Questo primo, e chissà che non
sia l'ultimo, desinare insieme all'Orco, merita lo Champagne. Ed è
proprio quello che esce dal frigorifero, assieme a uno straccetto di
carne che il certosino più che mangiare aspira. Con l'occasione gli
somministro quella carezza di cui da più giorni mi porto la voglia
dietro. Dopo cena apriamo la bottiglia del Calvados, con l'illusione
che sturi davvero le arterie. Adesso, seduto di fronte a lui,
tranquillo, posso permettermi di guardarlo con un po' più di
attenzione. Prima domanda: è più vecchio di me? Forse. Condividiamo
l'uso sporadico del rasoio ma la sua barba, 7-10 giorni, è bianca.
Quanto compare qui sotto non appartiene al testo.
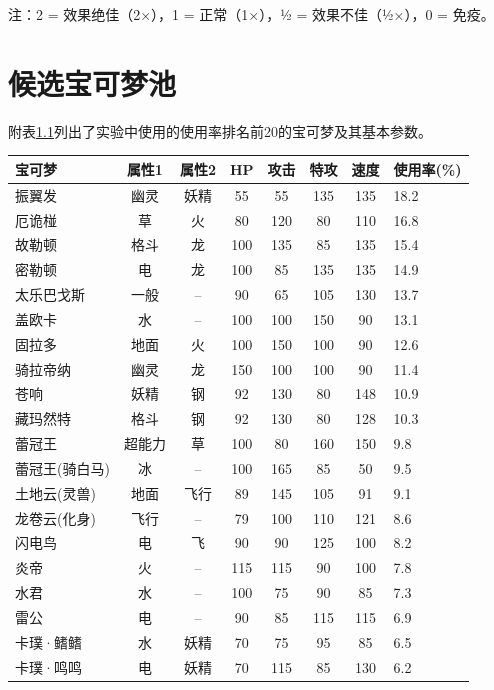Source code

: 注：2 = 效果绝佳（2×），1 = 正常（1×），½ = 效果不佳（½×），0 = 免疫。

\chapter{候选宝可梦池}\label{app:pokemon-pool}

附表\ref{tab:top-pokemon}列出了实验中使用的使用率排名前20的宝可梦及其基本参数。

\begin{table}[!htbp]
    \label{tab:top-pokemon}
    \centering
    \footnotesize
    \begin{tabular}{lccccccl}
        \hline
        宝可梦 & 属性1 & 属性2 & HP & 攻击 & 特攻 & 速度 & 使用率(\%) \\
        \hline
        振翼发 & 幽灵 & 妖精 & 55 & 55 & 135 & 135 & 18.2 \\
        厄诡椪 & 草 & 火 & 80 & 120 & 80 & 110 & 16.8 \\
        故勒顿 & 格斗 & 龙 & 100 & 135 & 85 & 135 & 15.4 \\
        密勒顿 & 电 & 龙 & 100 & 85 & 135 & 135 & 14.9 \\
        太乐巴戈斯& 一般 & -- & 90 & 65 & 105 & 130 & 13.7 \\
        盖欧卡 & 水 & -- & 100 & 100 & 150 & 90 & 13.1 \\
        固拉多 & 地面 & 火 & 100 & 150 & 100 & 90 & 12.6 \\
        骑拉帝纳 & 幽灵 & 龙 & 150 & 100 & 100 & 90 & 11.4 \\
        苍响 & 妖精 & 钢 & 92 & 130 & 80 & 148 & 10.9 \\
        藏玛然特 & 格斗 & 钢 & 92 & 130 & 80 & 128 & 10.3 \\
        蕾冠王 & 超能力& 草 & 100 & 80 & 160 & 150 & 9.8 \\
        蕾冠王(骑白马)&冰&--&100&165&85&50&9.5\\
        土地云(灵兽)&地面&飞行&89&145&105&91&9.1\\
        龙卷云(化身)&飞行&--&79&100&110&121&8.6\\
        闪电鸟 & 电 & 飞 & 90 & 90 & 125 & 100 & 8.2 \\
        炎帝 & 火 & -- & 115 & 115 & 90 & 100 & 7.8 \\
        水君 & 水 & -- & 100 & 75 & 90 & 85 & 7.3 \\
        雷公 & 电 & -- & 90 & 85 & 115 & 115 & 6.9 \\
        卡璞·鳍鳍&水&妖精&70&75&95&85&6.5\\
        卡璞·鸣鸣&电&妖精&70&115&85&130&6.2\\
        \hline
    \end{tabular}
\end{table}

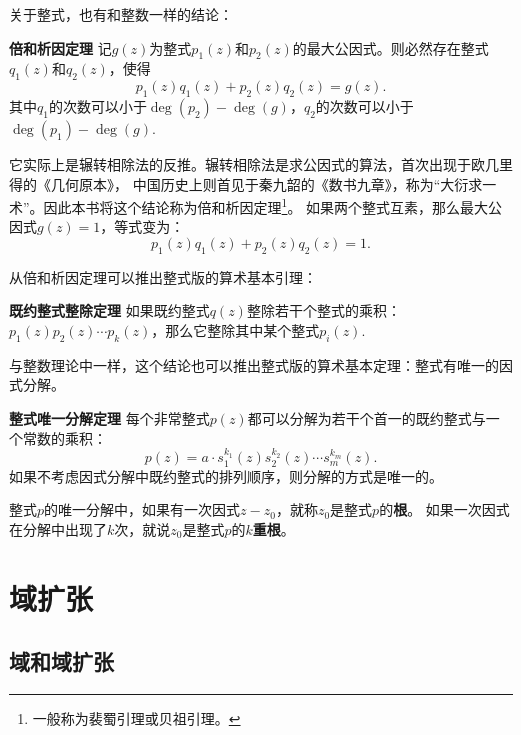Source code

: \documentclass[12pt,UTF8]{ctexbook}
\begin{document}
\begin{appendix}
关于整式，也有和整数一样的结论：
\begin{pp}{\bfseries 倍和析因定理}\label{pp:0_1}
    记$g(z)$为整式$p_1(z)$和$p_2(z)$的最大公因式。则必然存在整式$q_1(z)$和$q_2(z)$，使得
    $$ p_1(z) q_1(z) + p_2(z) q_2(z) = g(z).$$
    其中$q_1$的次数可以小于$\deg(p_2) - \deg(g)$，$q_2$的次数可以小于$\deg(p_1) - \deg(g)$.
\end{pp} 
它实际上是辗转相除法的反推。辗转相除法是求公因式的算法，首次出现于欧几里得的《几何原本》，
中国历史上则首见于秦九韶的《数书九章》，称为“大衍求一术”。因此本书将这个结论称为倍和析因定理\footnote{一般称为裴蜀引理或贝祖引理。}。
如果两个整式互素，那么最大公因式$g(z)=1$，等式变为：
$$ p_1(z) q_1(z) + p_2(z) q_2(z) = 1.$$

从倍和析因定理可以推出整式版的算术基本引理：
\begin{pp}{\bfseries 既约整式整除定理}\label{pp:0_2}
    如果既约整式$q(z)$整除若干个整式的乘积：$p_1(z)p_2(z)\cdots p_k(z)$，那么它整除其中某个整式$p_i(z)$.
\end{pp} 
与整数理论中一样，这个结论也可以推出整式版的算术基本定理：整式有唯一的因式分解。
\begin{pp}{\bfseries 整式唯一分解定理}\label{pp:0_3}
    每个非常整式$p(z)$都可以分解为若干个首一的既约整式与一个常数的乘积：
    $$ p(z) = a\cdot s_1^{k_1}(z)s_2^{k_2}(z)\cdots s_m^{k_m}(z). $$
    如果不考虑因式分解中既约整式的排列顺序，则分解的方式是唯一的。
\end{pp} 

整式$p$的唯一分解中，如果有一次因式$z - z_0$，就称$z_0$是整式$p$的\textbf{根}。
如果一次因式在分解中出现了$k$次，就说$z_0$是整式$p$的$k$\textbf{重根}。

\chapter{域扩张}

\section{域和域扩张}

\end{appendix}
\end{document}
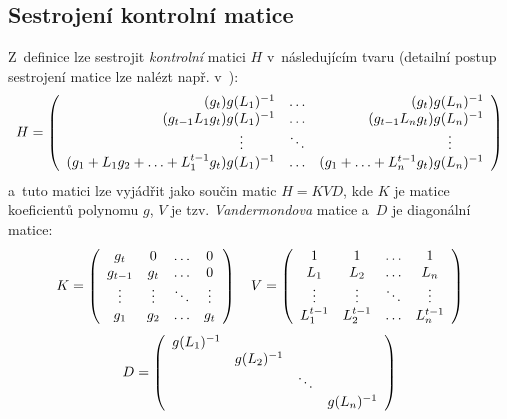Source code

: \documentclass[thesis=M,czech,hidelinks]{FITthesis}[2012/06/26]
\newcommand{\0}{{\textcolor[gray]{0.75}{0}}}
\begin{document}
\vfill


\subsection{Sestrojení kontrolní matice}

Z~definice lze sestrojit \emph{kontrolní} matici $H$ v~následujícím tvaru
(detailní postup sestrojení matice lze nalézt např. v~\cite{Kotil}):
$$
    H = \left(\begin{array}{r c r}
        (           g_t) g(L_1)^{-1} & \ldots & (           g_t) g(L_n)^{-1} \\
        (g_{t-1}L_1 g_t) g(L_1)^{-1} & \ldots & (g_{t-1}L_n g_t) g(L_n)^{-1} \\
        \vdots \qquad \;             & \ddots & \vdots \qquad \;             \\
        (g_1 + L_1 g_2 + \ldots + L_1^{t-1} g_t) g(L_1)^{-1} &
            \ldots  &
            (g_1 + \ldots + L_n^{t-1} g_t) g(L_n)^{-1} \\
    \end{array}\right)
$$
a~tuto matici lze vyjádřit jako součin matic $ H = KVD $, kde $K$ je matice
koeficientů polynomu $g$, $V$ je tzv. \emph{Vandermondova} matice a~$D$ je
diagonální matice:
$$
    K = \left(\begin{array}{c c c c}
        g_t     & 0      & \ldots & 0      \\
        g_{t-1} & g_t    & \ldots & 0      \\
        \vdots  & \vdots & \ddots & \vdots \\
        g_1     & g_2    & \ldots & g_t    \\
    \end{array}\right)
    \quad
    V = \left(\begin{array}{c c c c}
        1         & 1         & \ldots & 1         \\
        L_1       & L_2       & \ldots & L_n       \\
        \vdots    & \vdots    & \ddots & \vdots    \\
        L_1^{t-1} & L_2^{t-1} & \ldots & L_n^{t-1} \\
    \end{array}\right)
$$
$$
    D = \left(\begin{array}{c c c c}
        g(L_1)^{-1} &             &        &             \\
                    & g(L_2)^{-1} &        &             \\
                    &             & \ddots &             \\
                    &             &        & g(L_n)^{-1} \\
    \end{array}\right)
$$
\end{document}
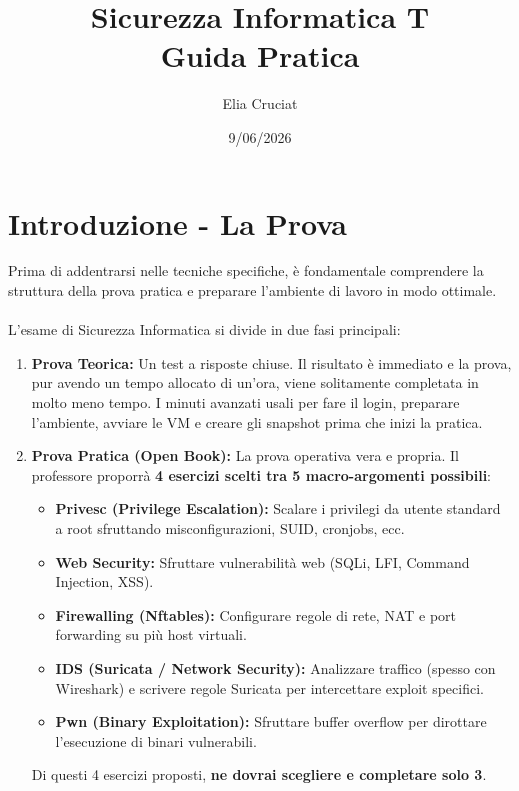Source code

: \documentclass[12pt,a4paper]{report}
\title{\textbf{Sicurezza Informatica T\\Guida Pratica}}
\author{Elia Cruciat}
\date{9/06/2026}
\begin{document}
	\maketitle
	\tableofcontents
	\newpage
	
	\chapter*{Introduzione - La Prova}
	
	Prima di addentrarsi nelle tecniche specifiche, è fondamentale comprendere la struttura della prova pratica e preparare l'ambiente di lavoro in modo ottimale.\\\\
	L'esame di Sicurezza Informatica si divide in due fasi principali:
	\begin{enumerate}
		\item \textbf{Prova Teorica:} Un test a risposte chiuse. Il risultato è immediato e la prova, pur avendo un tempo allocato di un'ora, viene solitamente completata in molto meno tempo. I minuti avanzati usali per fare il login, preparare l'ambiente, avviare le VM e creare gli snapshot prima che inizi la pratica.
		\item \textbf{Prova Pratica (Open Book):} La prova operativa vera e propria. Il professore proporrà \textbf{4 esercizi scelti tra 5 macro-argomenti possibili}:
		\begin{itemize}
			\item \textbf{Privesc (Privilege Escalation):} Scalare i privilegi da utente standard a root sfruttando misconfigurazioni, SUID, cronjobs, ecc.
			\item \textbf{Web Security:} Sfruttare vulnerabilità web (SQLi, LFI, Command Injection, XSS).
			\item \textbf{Firewalling (Nftables):} Configurare regole di rete, NAT e port forwarding su più host virtuali.
			\item \textbf{IDS (Suricata / Network Security):} Analizzare traffico (spesso con Wireshark) e scrivere regole Suricata per intercettare exploit specifici.
			\item \textbf{Pwn (Binary Exploitation):} Sfruttare buffer overflow per dirottare l'esecuzione di binari vulnerabili.
		\end{itemize}
		Di questi 4 esercizi proposti, \textbf{ne dovrai scegliere e completare solo 3}.
	\end{enumerate}
	
\end{document}

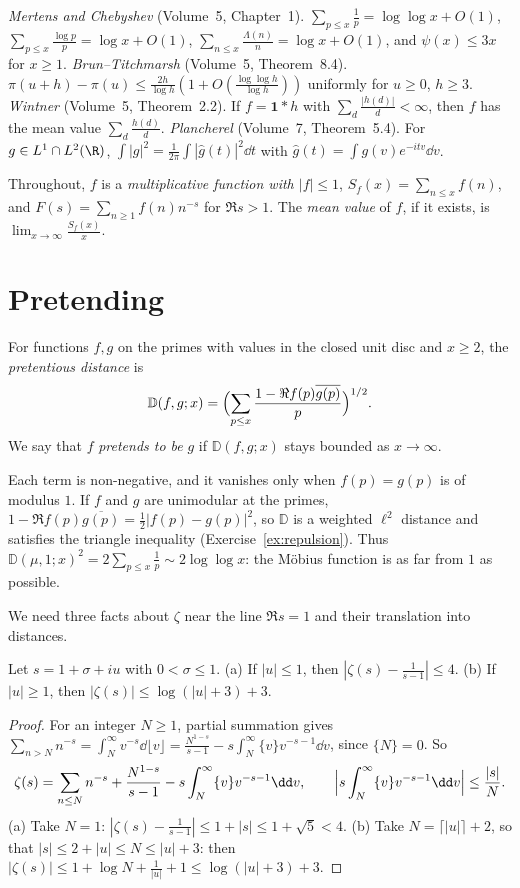 \begin{reminder}
\emph{Mertens and Chebyshev} (Volume~5, Chapter~1). $\sum_{p\le x}\frac1p=\log\log x+O(1)$, $\sum_{p\le x}\frac{\log p}p=\log x+O(1)$, $\sum_{n\le x}\frac{\Lambda(n)}n=\log x+O(1)$, and $\psi(x)\le3x$ for $x\ge1$.
\emph{Brun--Titchmarsh} (Volume~5, Theorem~8.4). $\pi(u+h)-\pi(u)\le\frac{2h}{\log h}(1+O(\frac{\log\log h}{\log h}))$ uniformly for $u\ge0$, $h\ge3$.
\emph{Wintner} (Volume~5, Theorem~2.2). If $f=\mathbf1*h$ with $\sum_d\frac{|h(d)|}d<\infty$, then $f$ has the mean value $\sum_d\frac{h(d)}d$.
\emph{Plancherel} (Volume~7, Theorem~5.4). For $g\in L^1\cap L^2(\R)$, $\int|g|^2=\frac1{2\pi}\int|\hat g(t)|^2\dd t$ with $\hat g(t)=\int g(v)e^{-itv}\dd v$.
\end{reminder}

Throughout, $f$ is a \emph{multiplicative function with $|f|\le1$}, $S_f(x)=\sum_{n\le x}f(n)$, and $F(s)=\sum_{n\ge1}f(n)n^{-s}$ for $\Re s>1$. The \emph{mean value} of $f$, if it exists, is $\lim_{x\to\infty}\frac{S_f(x)}x$.

\section{Pretending}

\begin{definition}\label{def:pretend}
For functions $f,g$ on the primes with values in the closed unit disc and $x\ge2$, the \emph{pretentious distance} is
\[
\mathbb D(f,g;x)=\Bigl(\sum_{p\le x}\frac{1-\Re f(p)\overline{g(p)}}p\Bigr)^{1/2}.
\]
We say that $f$ \emph{pretends to be} $g$ if $\mathbb D(f,g;x)$ stays bounded as $x\to\infty$.
\end{definition}

Each term is non-negative, and it vanishes only when $f(p)=g(p)$ is of modulus $1$. If $f$ and $g$ are unimodular at the primes, $1-\Re f(p)\overline{g(p)}=\frac12|f(p)-g(p)|^2$, so $\mathbb D$ is a weighted $\ell^2$ distance and satisfies the triangle inequality (Exercise~\ref{ex:repulsion}). Thus $\mathbb D(\mu,1;x)^2=2\sum_{p\le x}\frac1p\sim2\log\log x$: the Möbius function is as far from $1$ as possible.

We need three facts about $\zeta$ near the line $\Re s=1$ and their translation into distances.

\begin{lemma}\label{lem:zetanear}
Let $s=1+\sigma+iu$ with $0<\sigma\le1$. (a) If $|u|\le1$, then $|\zeta(s)-\frac1{s-1}|\le4$. (b) If $|u|\ge1$, then $|\zeta(s)|\le\log(|u|+3)+3$.
\end{lemma}
\begin{proof}
For an integer $N\ge1$, partial summation gives $\sum_{n>N}n^{-s}=\int_N^\infty v^{-s}\dd\lfloor v\rfloor=\frac{N^{1-s}}{s-1}-s\int_N^\infty\{v\}v^{-s-1}\dd v$, since $\{N\}=0$. So
\[
\zeta(s)=\sum_{n\le N}n^{-s}+\frac{N^{1-s}}{s-1}-s\int_N^\infty\{v\}v^{-s-1}\dd v,\qquad\Bigl|s\int_N^\infty\{v\}v^{-s-1}\dd v\Bigr|\le\frac{|s|}N.
\]
(a) Take $N=1$: $|\zeta(s)-\frac1{s-1}|\le1+|s|\le1+\sqrt5<4$. (b) Take $N=\lceil|u|\rceil+2$, so that $|s|\le2+|u|\le N\le|u|+3$: then $|\zeta(s)|\le1+\log N+\frac1{|u|}+1\le\log(|u|+3)+3$.
\end{proof}


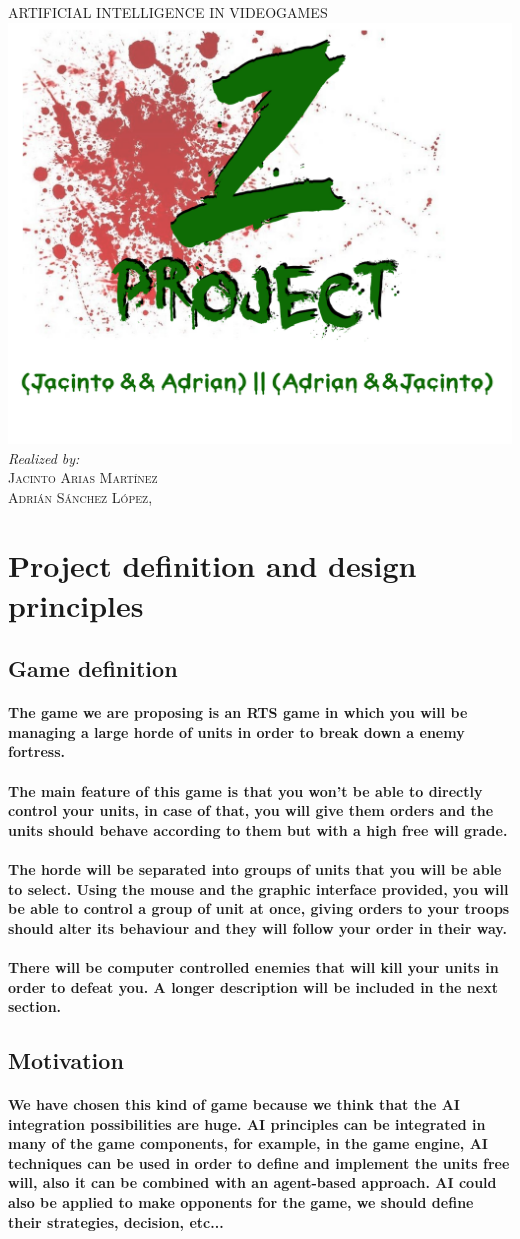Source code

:\documentclass[a4paper,10pt]{article}
\newcommand{\titulo}[2]{ \begin{titlepage}\begin{center}\vspace*{\fill}\textsc{\Huge #1}\\[3cm]  \includegraphics[scale=0.3]{./zlogo.png} \\[3cm]\emph{Realized by:}\\ \textsc{Jacinto Arias Martínez}\\ \textsc{Adrián Sánchez López}\vspace*{\fill}\vfill\monthname[\the\month],\, \the\year\end{center}\end{titlepage}}
\newcommand{\p}[1]{\paragraph{\indent\textnormal{#1}}}
\begin{document}
 \titulo{ARTIFICIAL INTELLIGENCE IN VIDEOGAMES}{Practice project}

    \begin{abstract}
    
    \end{abstract}

  \newpage

  \vspace*{3cm}
  \tableofcontents
  \vspace*{\fill}

\newpage
\section{Project definition and design principles}

  \subsection{Game definition}

    \p{The game we are proposing is an \textbf{RTS} game in which you will be managing a large horde of units in order to break down a enemy fortress.}

    \p{The main feature of this game is that you won't be able to directly control your units, in case of that, you will give them orders and the units should behave according to them but with a high free will grade.}

    \p{The horde will be separated into groups of units that you will be able to select. Using the mouse and the graphic interface provided, you will be able to control a group of unit at once, giving orders to your troops should alter its behaviour and they will follow your order in their way.}

    \p{There will be computer controlled enemies that will kill your units in order to defeat you. A longer description will be included in the next section.}


  \subsection{Motivation}

    \p{We have chosen this kind of game because we think that the AI integration possibilities are huge. AI principles can be integrated in many of the game components, for example, in the game engine, AI techniques can be used in order to define and implement the units free will, also it can be combined with an agent-based approach. AI could also be applied to make opponents for the game, we should define their strategies, decision, etc...}
\end{document}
Il viso e le mani sono coperti da una cute raggrinzita, non più
elastica, con quelle macchie tipiche del danno da sole. Realizzo che
è inutile spiegargli che è una situazione preneoplastica. I suoi
abiti sono semplici, in tinta unita, e danno l'impressione di
pulizia. E' pettinato e ha i capelli ben tagliati (gli chiederò
quando viene il barbiere), con la scriminatura a destra. Fuma più di
me, perché ha i baffi ingialliti, assieme all'indice delle mani.
Esprime pace, in questo aiutato dalla bestia, adesso placidamente
appoggiata sul suo collo, con le zampe ai due lati, che lui tiene con
le mani. Il Moscoforo, senza dubbio, anche se il gattone non è
ancora un vitello. E come il Moscoforo sono un tutt'uno. "Come
lo chiami?", gli chiedo incoraggiato dal Calvados. Per lui
immagino qualche nome glorioso, tipo Achillèus. "Non ho bisogno
di chiamarlo, basta un'occhiata. Ma anche l'occhiata poi non serve,
mi è attaccato come una piattola...." e sghignazza
improvvisamente, gioioso del bene che il gatto gli dimostra. "Mi
piacerebbe prenderlo in braccio", penso ad alta voce. "Non
ci riuscirai. Lui è parte di me". Ok, pratica chiusa.
"Come sei finito qua?"
gli chiedo, più che con curiosità con lo stupore di avere avuto il
coraggio di chiederglielo. "Non sono capace a vivere come gli
altri. So rendermi veramente intollerabile. E la pazienza di quella
donna a un certo punto è finita. Si è fatta una valigina e se ne è
semplicemente andata via. Dopo una settimana ero sul gommone, quello
che ha portato te. Certo, mi manca parecchio. Credo di averla amata
tanto ma forse non è stato abbastanza. O forse mi sono ostinato nel
credere che lei fosse la donna giusta. Si vede che così non era. Non
ho avuto il coraggio di provare a ricominciare. Sono scappato".
Pronuncia queste parole con tono
un po' ironico. Capisco bene che la ferita è ancora aperta, ancorché
non recente. Chissà cosa avranno sbagliato....
Siamo scappati entrambi, quindi,
ma entrambi non possiamo scappare da noi stessi.